As we know, small can be beautiful: and smaller works can often thrive outside the great opera houses. Grimeborn presented London with a rare chance to see Strauss’ short opera Daphne, sung for one night only to a piano accompaniment from the tireless fingers of Marta Lopez. Opera At Home’s exciting cast included the fabulous Justine Viani in the title role, and a true contralto Gaea from thrillingly dark-voiced Violetta Gawara. We were in for a treat: but unfortunately, an overly gimmicky production from director and conductor José Manuel Gandia tendered to hamper any natural drama on stage.
Daphne comes from one of the most controversial (read: embarrassing) periods of Strauss’ life, when he continued to compose under the Nazi regime, rather than taking a principled stand (or moving away from Germany).

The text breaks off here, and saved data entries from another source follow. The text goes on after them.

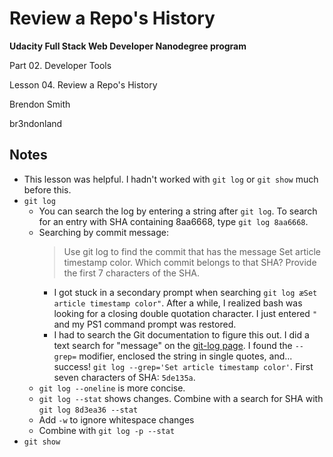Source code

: Review a Repo's History
=======================

**Udacity Full Stack Web Developer Nanodegree program**

Part 02. Developer Tools

Lesson 04. Review a Repo's History

Brendon Smith

br3ndonland

## Notes

* This lesson was helpful. I hadn't worked with `git log` or `git show` much before this.
* `git log`
  - You can search the log by entering a string after `git log`. To search for an entry with SHA containing 8aa6668, type `git log 8aa6668`.
  - Searching by commit message:
    > Use git log to find the commit that has the message Set article timestamp color. Which commit belongs to that SHA? Provide the first 7 characters of the SHA.
    + I got stuck in a secondary prompt when searching `git log æSet article timestamp color"`. After a while, I realized bash was looking for a closing double quotation character. I just entered `"` and my PS1 command prompt was restored.
    + I had to search the Git documentation to figure this out. I did a text search for "message" on the [git-log page](https://git-scm.com/docs/git-log#git-log---grep-reflogltpatterngt). I found the `--grep=` modifier, enclosed the string in single quotes, and... success! `git log --grep='Set article timestamp color'`. First seven characters of SHA: `5de135a`.
  - `git log --oneline` is more concise.
  - `git log --stat` shows changes. Combine with a search for SHA with `git log 8d3ea36 --stat`
  - Add `-w` to ignore whitespace changes
  - Combine with `git log -p --stat`
* `git show`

Gandia took Strauss’ discomfiting collaboration as the starting point for his production concept, setting it in the 1930s and including on stage a dispossessed Jewish family (Ros Stern, Jaymes Aaron and assistant director Henriëtte Rietveld), intended to represent the relations of Strauss’ stepdaughter Alice who all died in concentration camps (Strauss saved Alice), though you needed to be psychic to work out that connection in the absence of a programme note. The Jews were badly treated every now and again by the Shepherds, dressed in sub-military greatcoats, and the Maids, wearing sharp skirts and vintage tights. Leukippos, for some reason not implicated in the general anti-semitism, became a village idiot in a tattered straw hat; the immortals were in evening dress (Daphne and her mother Gaea in Grecian silk gowns, Peneios in a dapper red hat) which seemed to vaguely separate them, yet they interacted in a friendly manner with the proto-Nazis, so maybe they weren’t exonerated: it wasn’t clear. Meanwhile, Apollo’s disguise – a greatcoat, but worn tramp-like over a bare chest – didn’t place him clearly in either realm. As the scenes unfolded, the Jewish family would appear, be insulted, then disappear. Why was a mystery, particularly as all was sung in German, with only brief captions projected on a wall. Although Gregor's libretto is not celebrated, it seemed a missed opportunity not to provide an interested new audience with a full translation, given Daphne’s rareness.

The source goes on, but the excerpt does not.